Barclays’ $118.18 million leveraged notes tied to S&P 500 top last week, show bulls want more

By Emma Trincal

New York, July 16 – Barclays Bank plc’s $118.18 million issue of 0% Accelerated Return Notes due Aug. 28, 2015 linked to the S&P 500 index was the largest offering last week, signaling that demand for return enhancement remains strong as market valuations keep on rising, sources said.

If the index return is positive, the payout at maturity will be par plus 300% of the index return, subject to a maximum return of 10%. Investors will be fully exposed to losses if the index declines, according to a 424B2 filing with the Securities and Exchange Commission.

The final index level will be the average of the index’s closing levels on the five trading days ending Aug. 25, 2015.

BofA Merrill Lynch was the agent.

Low expectations

“Everyone is trying to reach for returns,” said Jack Ablin, chief investment officer of BMO Private Bank.

“For one, it was obviously a popular deal. People must have a certain view for it. Beauty is in the eye of the beholder.”

The “view” is moderately bullish, according to the prospectus, which explains that investors are willing to cap their returns given their modest expectations for the market. A willingness to give up dividends and to risk a loss of principal is the required trade-off in order to get three times the upside return, according to the prospectus.

Complacency

While short-term leveraged notes typically don’t offer downside protection, as it is the case with this product, some sources said the timing of this and its size reflect complacency on the part of investors.
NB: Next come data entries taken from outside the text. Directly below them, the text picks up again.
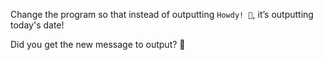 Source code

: Change the program so that instead of outputting ``Howdy! 🤠``, it’s outputting today's date!

Did you get the new message to output? 👀


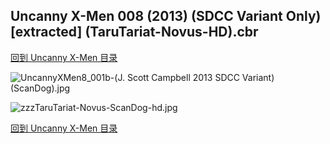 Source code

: ## Uncanny X-Men 008 (2013) (SDCC Variant Only) [extracted] (TaruTariat-Novus-HD).cbr


[回到 Uncanny X-Men 目录](https://github.com/alicewish/markdown/blob/master/series/Uncanny-X-Men.md)


![UncannyXMen8_001b-(J. Scott Campbell 2013 SDCC Variant) (ScanDog).jpg](https://wx1.sinaimg.cn/large/6a9fdecaly1fr0yjackkhj21kw2f6b2a.jpg)

![zzzTaruTariat-Novus-ScanDog-hd.jpg](https://wx1.sinaimg.cn/large/6a9fdecagy1fqyu5d2bjbj21kw29px5n.jpg)

[回到 Uncanny X-Men 目录](https://github.com/alicewish/markdown/blob/master/series/Uncanny-X-Men.md)

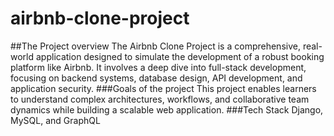 # airbnb-clone-project

##The Project overview
The Airbnb Clone Project is a comprehensive, real-world application designed to simulate the development of a robust booking platform like Airbnb. It involves a deep dive into full-stack development, focusing on backend systems, database design, API development, and application security. 
###Goals of the project
This project enables learners to understand complex architectures, workflows, and collaborative team dynamics while building a scalable web application.
###Tech Stack
Django, MySQL, and GraphQL
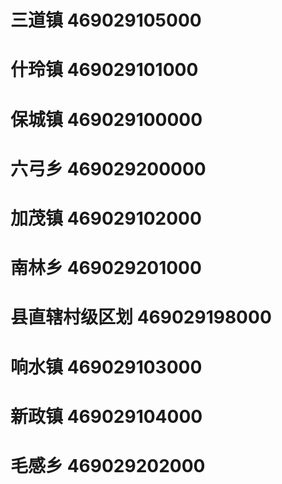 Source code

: # 三道镇 469029105000
# 什玲镇 469029101000
# 保城镇 469029100000
# 六弓乡 469029200000
# 加茂镇 469029102000
# 南林乡 469029201000
# 县直辖村级区划 469029198000
# 响水镇 469029103000
# 新政镇 469029104000
# 毛感乡 469029202000
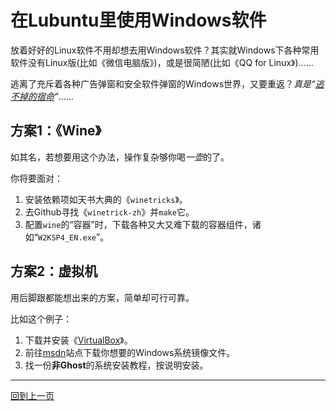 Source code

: # 在Lubuntu里使用Windows软件

放着好好的Linux软件不用却想去用Windows软件？其实就Windows下各种常用软件没有Linux版(比如《微信电脑版》)，或是很简陋(比如《QQ for Linux》)……

逃离了充斥着各种广告弹窗和安全软件弹窗的Windows世界，又要重返？<span title="《黑客帝国》">*真是“[逃不掉的宿命](https://www.bilibili.com/bangumi/play/ss28888)”*</span>……

## 方案1：《Wine》

如其名，若想要用这个办法，操作复杂够你喝*一壶*的了。

你将要面对：

1. 安装依赖项如天书大典的《`winetricks`》。
2. 去Github寻找《`winetrick-zh`》并`make`它。
3. 配置`wine`的“容器”时，下载各种又大又难下载的容器组件，诸如“`W2KSP4_EN.exe`”。

## 方案2：虚拟机

用后脚跟都能想出来的方案，简单却可行可靠。

比如这个例子：

1. 下载并安装《[VirtualBox](https://www.virtualbox.org)》。
2. 前往[msdn](https://msdn.itellyou.cn/)站点下载你想要的Windows系统镜像文件。
3. 找一份**非Ghost**的系统安装教程，按说明安装。

----

[回到上一页](../linux-index)
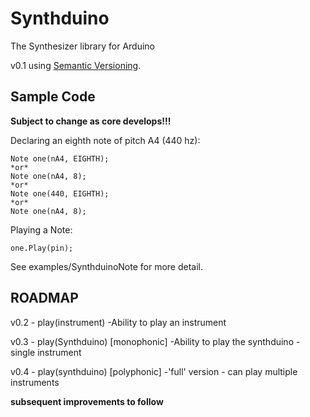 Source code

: Synthduino
=============
The Synthesizer library for Arduino

v0.1 using [Semantic Versioning](http://semver.org/).

Sample Code
-----------
<b>Subject to change as core develops!!!</b>

Declaring an eighth note of pitch A4 (440 hz):

    Note one(nA4, EIGHTH);
    *or*
    Note one(nA4, 8);
    *or*
    Note one(440, EIGHTH);
    *or*
    Note one(nA4, 8);

Playing a Note:

    one.Play(pin);

See examples/SynthduinoNote for more detail.

ROADMAP
----------
v0.2 - play(instrument)
  -Ability to play an instrument

v0.3 - play(Synthduino) [monophonic]
  -Ability to play the synthduino - single instrument

v0.4 - play(synthduino) [polyphonic]
  -'full' version - can play multiple instruments
  
**subsequent improvements to follow** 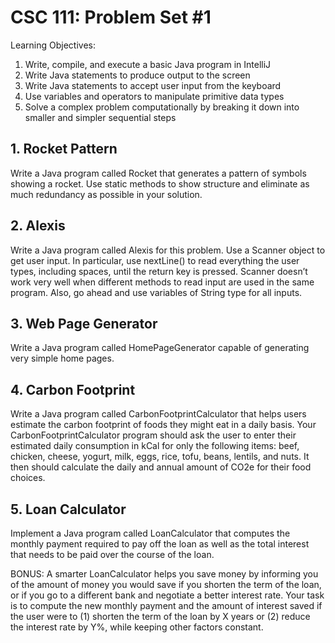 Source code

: # CSC 111: Problem Set #1
Learning Objectives:
1) Write, compile, and execute a basic Java program in IntelliJ
2) Write Java statements to produce output to the screen
3) Write Java statements to accept user input from the keyboard
4) Use variables and operators to manipulate primitive data types
5) Solve a complex problem computationally by breaking it down into smaller and simpler sequential steps

## 1. Rocket Pattern
Write a Java program called Rocket that generates a pattern of symbols showing a rocket. Use static methods to show structure and eliminate as much redundancy as possible in your solution.

## 2. Alexis
Write a Java program called Alexis for this problem. Use a Scanner object to get user input. In particular, use nextLine() to read everything the user types, including spaces, until the return key is pressed. Scanner doesn’t work very well when different methods to read input are used in the same program. Also, go ahead and use variables of String type for all inputs.

## 3. Web Page Generator
Write a Java program called HomePageGenerator capable of generating very simple home pages.

## 4. Carbon Footprint
Write a Java program called CarbonFootprintCalculator that helps users estimate the carbon footprint of foods they might eat in a daily basis. Your CarbonFootprintCalculator program should ask the user to enter their estimated daily consumption in kCal for only the following items: beef, chicken, cheese, yogurt, milk, eggs, rice, tofu, beans, lentils, and nuts. It then should calculate the daily and annual amount of CO2e for their food choices.

## 5. Loan Calculator
Implement a Java program called LoanCalculator that computes the monthly payment required to pay off the loan as well as the total interest that needs to be paid over the course of the loan.

BONUS: A smarter LoanCalculator helps you save money by informing you of the amount of money you would save if you shorten the term of the loan, or if you go to a different bank and negotiate a better interest rate. Your task is to compute the new monthly payment and the amount of interest saved if the user were to (1) shorten the term of the loan by X years or (2) reduce the interest rate by Y%, while keeping other factors constant.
“With markets at [an] all-time high, people are going to tie [up] their money for one year with no downside protection at all, and they don’t really have much choice. Volatility is so low. They can now price three times leverage instead of two, but you’re not going to get the 10% or 15% buffers you used to have. Those are gone. They just can’t price the downside protection anymore,” an industry source said.

“Whether they realize it or not, retail investors are taking on some significant risk with these notes. It’s definitely a sign of complacency. We keep on reaching new market highs. At some point, we’re going to have a pullback.”

The S&P 500 is up 7.25% this year to date. The index has gained 21.75% from its 52-week low in August 2013 and is up nearly 14% from its low for the year in early February.

On Wednesday, another U.S. equity benchmark, the Dow Jones industrial average, closed at a record high level for the 15th time this year.

“People have forgotten about the financial crisis. They think the market can go up forever,” the industry source said.

“When you look back earlier this year, the overall sentiment was much more skittish. But the market has rallied since then, and everyone is coming up with new, upbeat forecasts.”

Narrow window

A market participant also criticized the structure but mostly from the upside standpoint, saying that the return potential is limited.

“The only concern obviously is that you’re giving up the dividends on the S&P. The window of superior performance over the S&P outright is so narrow, I wonder if it makes sense,” this market participant said.

“With a 2% dividend yield, you’re really outperforming the index if the S&P is up between 3% and 6%. It’s a small narrow window of possible outperformance. The customer is gambling on a very small potential pickup. You’re not picking up that much gain, and your downside is just about the same if not slightly worse. I don’t see any value.”

This market participant said his main “concern” with the structure is not so much on the downside.

“It’s roughly the same risk as owning the index. You’re always going to underperform but by only 2%, so it’s not as if you were picking up a whole lot of extra risk compared to the direct investment in the SPDR.”

The SPDR S&P 500 ETF Trust is the exchange-traded fund that tracks the performance of the S&P 500 index.

“The risk here is that you limit your chances of beating the index. If you’re bullish on the market, why not just buying the ETF itself?”

Mom and pop

This market participant compared the deal to a similar offering seen last week, Barclays’ $51.51 million of 0% Accelerated Return Notes due July 22, 2015 linked to the share price of Facebook Inc. The main difference is the underlying. The Facebook notes offer no downside protection. The upside is leveraged at a factor of three and capped at 31.2%.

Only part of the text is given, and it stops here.